Enterprise systems fail in expensive ways when they are confidently wrong. This is not specific to M-Pesa. A logistics assistant that confidently quotes the wrong delivery window creates customer expectations that the operations team then has to manage. An HR assistant that misquotes leave policy creates compliance exposure. A procurement tool that invents a supplier condition that does not exist creates downstream contract problems. The category of failure is the same: a system optimized for fluency over correctness, deployed in a context where the cost of a wrong answer is not borne by the system.

A system that says "I am not certain about this, here is what I found, you may want to verify with a policy document or a human agent" is less impressive in a demo.
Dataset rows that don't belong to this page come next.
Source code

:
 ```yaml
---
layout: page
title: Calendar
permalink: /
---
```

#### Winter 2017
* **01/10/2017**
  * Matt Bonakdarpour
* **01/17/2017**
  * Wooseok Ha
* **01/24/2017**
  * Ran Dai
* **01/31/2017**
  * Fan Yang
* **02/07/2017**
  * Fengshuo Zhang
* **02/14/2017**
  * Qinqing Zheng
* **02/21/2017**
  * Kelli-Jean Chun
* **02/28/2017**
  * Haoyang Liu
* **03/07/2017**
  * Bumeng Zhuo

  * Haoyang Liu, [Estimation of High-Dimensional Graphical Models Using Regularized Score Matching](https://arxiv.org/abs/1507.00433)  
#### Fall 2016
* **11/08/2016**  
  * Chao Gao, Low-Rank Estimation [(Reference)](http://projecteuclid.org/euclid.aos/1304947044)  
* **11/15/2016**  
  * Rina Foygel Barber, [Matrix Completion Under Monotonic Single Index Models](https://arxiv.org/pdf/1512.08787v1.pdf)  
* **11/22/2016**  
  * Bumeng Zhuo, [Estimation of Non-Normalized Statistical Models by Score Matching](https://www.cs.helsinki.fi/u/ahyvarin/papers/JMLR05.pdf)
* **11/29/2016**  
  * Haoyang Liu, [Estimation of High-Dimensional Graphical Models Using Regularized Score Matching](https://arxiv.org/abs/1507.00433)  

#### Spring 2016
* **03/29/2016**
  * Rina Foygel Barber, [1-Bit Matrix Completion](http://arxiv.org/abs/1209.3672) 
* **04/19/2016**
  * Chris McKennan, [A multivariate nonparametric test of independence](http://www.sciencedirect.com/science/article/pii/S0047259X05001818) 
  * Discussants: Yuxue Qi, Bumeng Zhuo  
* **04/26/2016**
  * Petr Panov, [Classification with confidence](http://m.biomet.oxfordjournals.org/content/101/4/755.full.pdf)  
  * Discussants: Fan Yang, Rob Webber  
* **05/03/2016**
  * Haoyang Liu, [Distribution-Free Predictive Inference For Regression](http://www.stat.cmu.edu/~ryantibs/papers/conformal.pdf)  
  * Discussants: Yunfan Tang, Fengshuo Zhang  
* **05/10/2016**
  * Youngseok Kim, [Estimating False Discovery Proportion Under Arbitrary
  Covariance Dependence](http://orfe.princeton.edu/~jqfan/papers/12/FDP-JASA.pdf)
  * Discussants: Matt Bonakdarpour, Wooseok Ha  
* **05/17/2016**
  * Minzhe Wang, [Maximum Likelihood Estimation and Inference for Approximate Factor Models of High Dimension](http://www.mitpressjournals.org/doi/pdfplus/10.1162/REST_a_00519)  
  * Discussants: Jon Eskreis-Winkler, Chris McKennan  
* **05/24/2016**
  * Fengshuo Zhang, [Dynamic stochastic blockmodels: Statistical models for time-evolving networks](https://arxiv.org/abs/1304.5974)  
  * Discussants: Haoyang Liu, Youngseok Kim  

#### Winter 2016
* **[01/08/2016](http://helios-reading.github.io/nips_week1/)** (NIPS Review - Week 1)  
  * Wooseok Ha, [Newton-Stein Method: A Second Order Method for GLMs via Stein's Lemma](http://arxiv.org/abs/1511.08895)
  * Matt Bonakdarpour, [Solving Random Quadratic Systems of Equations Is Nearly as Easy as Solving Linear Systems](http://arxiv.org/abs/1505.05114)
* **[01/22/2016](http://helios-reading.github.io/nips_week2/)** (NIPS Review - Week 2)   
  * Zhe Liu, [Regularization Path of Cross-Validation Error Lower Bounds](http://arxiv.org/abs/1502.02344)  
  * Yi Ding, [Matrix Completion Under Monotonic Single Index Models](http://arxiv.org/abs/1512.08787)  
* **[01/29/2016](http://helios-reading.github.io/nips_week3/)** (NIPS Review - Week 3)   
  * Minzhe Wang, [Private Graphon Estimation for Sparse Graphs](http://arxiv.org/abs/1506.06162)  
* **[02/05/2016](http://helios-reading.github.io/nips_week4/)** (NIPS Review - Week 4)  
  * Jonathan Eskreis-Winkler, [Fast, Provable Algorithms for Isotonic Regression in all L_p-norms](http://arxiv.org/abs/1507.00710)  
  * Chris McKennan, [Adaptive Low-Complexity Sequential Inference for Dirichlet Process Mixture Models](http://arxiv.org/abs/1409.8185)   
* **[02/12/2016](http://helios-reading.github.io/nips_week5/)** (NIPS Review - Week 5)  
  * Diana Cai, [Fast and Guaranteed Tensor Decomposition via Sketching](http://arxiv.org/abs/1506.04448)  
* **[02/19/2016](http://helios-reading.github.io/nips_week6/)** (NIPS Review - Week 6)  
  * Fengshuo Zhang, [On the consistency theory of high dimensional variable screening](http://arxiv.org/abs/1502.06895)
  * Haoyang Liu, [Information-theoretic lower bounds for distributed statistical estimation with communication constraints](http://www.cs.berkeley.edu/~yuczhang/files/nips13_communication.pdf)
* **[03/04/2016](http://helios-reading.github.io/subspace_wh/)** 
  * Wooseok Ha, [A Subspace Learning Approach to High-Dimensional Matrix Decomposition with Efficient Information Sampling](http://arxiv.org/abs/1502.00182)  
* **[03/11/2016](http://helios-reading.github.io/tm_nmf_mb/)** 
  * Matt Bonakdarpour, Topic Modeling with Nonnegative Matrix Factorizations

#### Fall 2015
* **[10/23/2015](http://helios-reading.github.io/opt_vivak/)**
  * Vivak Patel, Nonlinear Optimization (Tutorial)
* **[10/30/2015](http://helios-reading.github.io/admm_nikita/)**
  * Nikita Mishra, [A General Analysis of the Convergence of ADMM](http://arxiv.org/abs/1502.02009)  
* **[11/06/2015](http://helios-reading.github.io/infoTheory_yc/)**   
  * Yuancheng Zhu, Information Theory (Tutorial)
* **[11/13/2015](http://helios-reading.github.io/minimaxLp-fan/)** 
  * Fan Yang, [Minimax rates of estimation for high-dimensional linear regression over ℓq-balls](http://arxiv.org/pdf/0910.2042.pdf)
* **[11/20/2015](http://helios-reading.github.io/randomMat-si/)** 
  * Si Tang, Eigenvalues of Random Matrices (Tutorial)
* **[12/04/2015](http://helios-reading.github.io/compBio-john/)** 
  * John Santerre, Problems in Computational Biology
It is often a better system in production, because the escalation rate is lower, the error rate is lower, and the human agents who are still in the loop are handling genuinely novel cases rather than cleaning up after confident machine errors.

The RL-plus-RAG architecture is not something you install. It is a commitment to building feedback infrastructure alongside the core system, and to being willing to let the system learn from its own history rather than tuning it from intuition. That takes longer to build and longer to show results than tuning prompts or switching models. The payoff is a system whose reliability improves over time rather than staying fixed at wherever it happened to land at deployment.

The thing that surprised me most was how much of the improvement came from retrieval decisions rather than generation. Better document selection, recency weighting, confidence thresholds on the retrieval side: these changed system behavior more than any prompt adjustment we made. The model was not the bottleneck. The model had never been the bottleneck. What the model could not do was select its own context, evaluate its own retrieval quality, or decide when not to answer. That is the problem the RL layer solved. The model was fine all along. It just needed a better system around it.